# [Your assignment]
What you print must match the data line for line.

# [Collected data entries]
○ ○ ○ ○ ○

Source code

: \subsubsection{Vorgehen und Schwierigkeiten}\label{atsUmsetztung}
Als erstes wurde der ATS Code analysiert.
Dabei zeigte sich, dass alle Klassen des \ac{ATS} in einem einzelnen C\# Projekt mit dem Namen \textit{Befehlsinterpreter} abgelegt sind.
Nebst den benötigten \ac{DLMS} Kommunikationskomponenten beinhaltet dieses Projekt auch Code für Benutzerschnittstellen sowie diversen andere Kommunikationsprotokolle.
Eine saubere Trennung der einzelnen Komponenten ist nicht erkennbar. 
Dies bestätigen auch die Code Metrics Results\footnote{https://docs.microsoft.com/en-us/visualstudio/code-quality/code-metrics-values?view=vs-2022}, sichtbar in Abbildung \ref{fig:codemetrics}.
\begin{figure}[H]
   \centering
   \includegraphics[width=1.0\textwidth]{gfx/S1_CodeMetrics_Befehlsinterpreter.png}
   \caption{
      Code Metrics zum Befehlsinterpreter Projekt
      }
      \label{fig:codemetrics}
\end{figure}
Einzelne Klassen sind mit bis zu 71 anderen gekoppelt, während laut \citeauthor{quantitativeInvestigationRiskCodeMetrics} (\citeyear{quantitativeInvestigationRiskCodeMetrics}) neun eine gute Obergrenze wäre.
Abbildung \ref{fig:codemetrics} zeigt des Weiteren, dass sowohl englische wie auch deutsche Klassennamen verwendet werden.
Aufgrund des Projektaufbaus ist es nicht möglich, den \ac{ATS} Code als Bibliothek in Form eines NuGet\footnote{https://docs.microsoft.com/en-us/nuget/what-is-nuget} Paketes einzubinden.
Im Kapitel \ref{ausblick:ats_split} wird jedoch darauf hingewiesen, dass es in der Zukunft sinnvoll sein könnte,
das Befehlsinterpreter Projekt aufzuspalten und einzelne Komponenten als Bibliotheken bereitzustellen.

○ ○ ○ ○ ○

# [Solution to the problem]
Source code

: \subsubsection{Vorgehen und Schwierigkeiten}\label{atsUmsetztung}
Als erstes wurde der ATS Code analysiert.
Dabei zeigte sich, dass alle Klassen des \ac{ATS} in einem einzelnen C\# Projekt mit dem Namen \textit{Befehlsinterpreter} abgelegt sind.
Nebst den benötigten \ac{DLMS} Kommunikationskomponenten beinhaltet dieses Projekt auch Code für Benutzerschnittstellen sowie diversen andere Kommunikationsprotokolle.
Eine saubere Trennung der einzelnen Komponenten ist nicht erkennbar. 
Dies bestätigen auch die Code Metrics Results\footnote{https://docs.microsoft.com/en-us/visualstudio/code-quality/code-metrics-values?view=vs-2022}, sichtbar in Abbildung \ref{fig:codemetrics}.
\begin{figure}[H]
   \centering
   \includegraphics[width=1.0\textwidth]{gfx/S1_CodeMetrics_Befehlsinterpreter.png}
   \caption{
      Code Metrics zum Befehlsinterpreter Projekt
      }
      \label{fig:codemetrics}
\end{figure}
Einzelne Klassen sind mit bis zu 71 anderen gekoppelt, während laut \citeauthor{quantitativeInvestigationRiskCodeMetrics} (\citeyear{quantitativeInvestigationRiskCodeMetrics}) neun eine gute Obergrenze wäre.
Abbildung \ref{fig:codemetrics} zeigt des Weiteren, dass sowohl englische wie auch deutsche Klassennamen verwendet werden.
Aufgrund des Projektaufbaus ist es nicht möglich, den \ac{ATS} Code als Bibliothek in Form eines NuGet\footnote{https://docs.microsoft.com/en-us/nuget/what-is-nuget} Paketes einzubinden.
Im Kapitel \ref{ausblick:ats_split} wird jedoch darauf hingewiesen, dass es in der Zukunft sinnvoll sein könnte,
das Befehlsinterpreter Projekt aufzuspalten und einzelne Komponenten als Bibliotheken bereitzustellen.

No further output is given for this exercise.